Being a vicious combination of humility and arrogance, the minister in me was thrilled with the handful of personal conversations I had with my attendees before, during, and after our sessions. The arrogance in me was jealous and disappointed at the tiny turnout, especially amid such a jam-packed crowd for the day.

So as the72 faded and my inaugural day as a guy whose name tag had a "PRESENTER" ribbon drifted into the rearview, I got back to blogging, though less often that I'd always have liked, juggling it against my full-time job, part-time studies, and wedding planning. The itch, the bug, the wonderings sort of took a backseat, as the author/presenter in me just sat the next few plays out.

So now come fall, a new job has settled in on me; an almost-fully decorated (92% is the horizontal asymptote here) and lived-in marriage apartment holding its won; an easy semester of one online course letting grad school ease up on me a bit. And now the itch is getting scratched again.

As I wonder anew about writing more, about trying to figure out how to push myself (restart the72? be more active posting to my blog's social media? take another swing at being a speaker? as I find out Parish Leadership Day 2016 was cancelled), a new opportunity knocks.

A co-worker asks if I can refer her to anyone who could facilitate a Confirmation retreat for her parish's 8th-graders because their scheduled person had to cancel. I think for a minute and admit that all my friends and contacts are basically teachers or students, not facilitators. And then I shyly admit that I'm the only one I know around here with the right combination of experience and skills.

So now a few weeks, a couple emails, and a phone call later, I'm the facilitator for an afternoon mini-retreat for 80 8th-graders. She asked me about my ideas, my plans, and my fee (my fee! oh gosh, I didn't even know how to start an answer). I have a little time to synthesize my ideas and begin working with a DRE on what I'll do. And the door reopens... or a different door? Or the door's closed, but a window was cracked? Maybe the door was closed but not all the way? Am I just breaking and entering?

I have no idea what to make exactly of all these backs and forths, the to's and fro's along the way. But everytime I think it's fading all the way back down to my just randomly posting to the ol' blog, something pops up to re-expand the horizons. And I'm delighted that this continues to be the case.

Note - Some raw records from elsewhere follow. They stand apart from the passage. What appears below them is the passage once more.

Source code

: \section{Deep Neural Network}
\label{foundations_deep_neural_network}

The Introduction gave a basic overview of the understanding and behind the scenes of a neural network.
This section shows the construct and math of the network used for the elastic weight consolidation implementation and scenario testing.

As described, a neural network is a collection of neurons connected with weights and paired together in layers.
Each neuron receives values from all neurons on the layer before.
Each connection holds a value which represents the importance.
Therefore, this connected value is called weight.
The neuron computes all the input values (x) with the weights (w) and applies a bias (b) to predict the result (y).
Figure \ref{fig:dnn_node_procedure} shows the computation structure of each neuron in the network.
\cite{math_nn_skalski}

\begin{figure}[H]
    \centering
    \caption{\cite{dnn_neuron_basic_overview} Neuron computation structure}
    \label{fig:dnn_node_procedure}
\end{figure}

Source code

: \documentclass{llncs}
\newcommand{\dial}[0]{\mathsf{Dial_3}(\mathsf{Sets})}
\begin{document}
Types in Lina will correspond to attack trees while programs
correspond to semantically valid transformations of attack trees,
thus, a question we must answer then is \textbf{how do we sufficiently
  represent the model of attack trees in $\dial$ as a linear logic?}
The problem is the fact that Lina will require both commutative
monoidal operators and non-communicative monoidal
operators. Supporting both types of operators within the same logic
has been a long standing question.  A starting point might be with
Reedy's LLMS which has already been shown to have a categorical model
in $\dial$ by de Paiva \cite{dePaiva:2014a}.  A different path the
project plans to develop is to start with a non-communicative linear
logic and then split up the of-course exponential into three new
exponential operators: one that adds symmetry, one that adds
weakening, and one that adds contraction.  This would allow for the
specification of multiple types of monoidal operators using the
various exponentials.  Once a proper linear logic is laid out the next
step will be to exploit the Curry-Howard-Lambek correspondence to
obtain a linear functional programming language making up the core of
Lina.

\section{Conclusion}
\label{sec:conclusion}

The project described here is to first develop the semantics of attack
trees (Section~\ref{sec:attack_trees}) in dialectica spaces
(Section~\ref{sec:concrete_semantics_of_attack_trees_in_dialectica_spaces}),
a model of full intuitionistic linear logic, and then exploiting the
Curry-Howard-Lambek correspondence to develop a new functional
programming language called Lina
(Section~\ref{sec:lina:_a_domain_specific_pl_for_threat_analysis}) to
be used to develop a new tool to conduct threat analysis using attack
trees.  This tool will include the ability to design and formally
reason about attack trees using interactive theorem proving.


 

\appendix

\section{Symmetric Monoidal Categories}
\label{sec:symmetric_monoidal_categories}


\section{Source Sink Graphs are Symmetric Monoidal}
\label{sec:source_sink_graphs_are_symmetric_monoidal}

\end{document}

Whenever I watch Shark Tank, I think that I could do have the kind of spunk and determination to be a self-made success, especially since I feel like few of those people have any kind of spiritual life to draw on and uphold them. Then I think well I could do it if I didn't have to spend my own money...or take on personal debt... or work 80 hours a week and lose sleep... or decrease time with my family... and I realize I'm not exactly an entrepreneur.

But then the stubbornly hopeful, idealistic part of me that refuses to bring work home, or work crazy hours, or let my job or studies consume my life, thinks that there has to be a way to become an author, or make it as a speaker, or build myself up into a presenter if I want it and it will build the Kingdom.

So here, another little opportunity pops into the picture. And I happily spring on to it, having no idea if it's the first of many or the one and only or what opportunities it might then breed. So on I go in open-ended discernment, having no idea what exactly lies ahead but thinking there's definite grace in the shaky attempts to do God's will.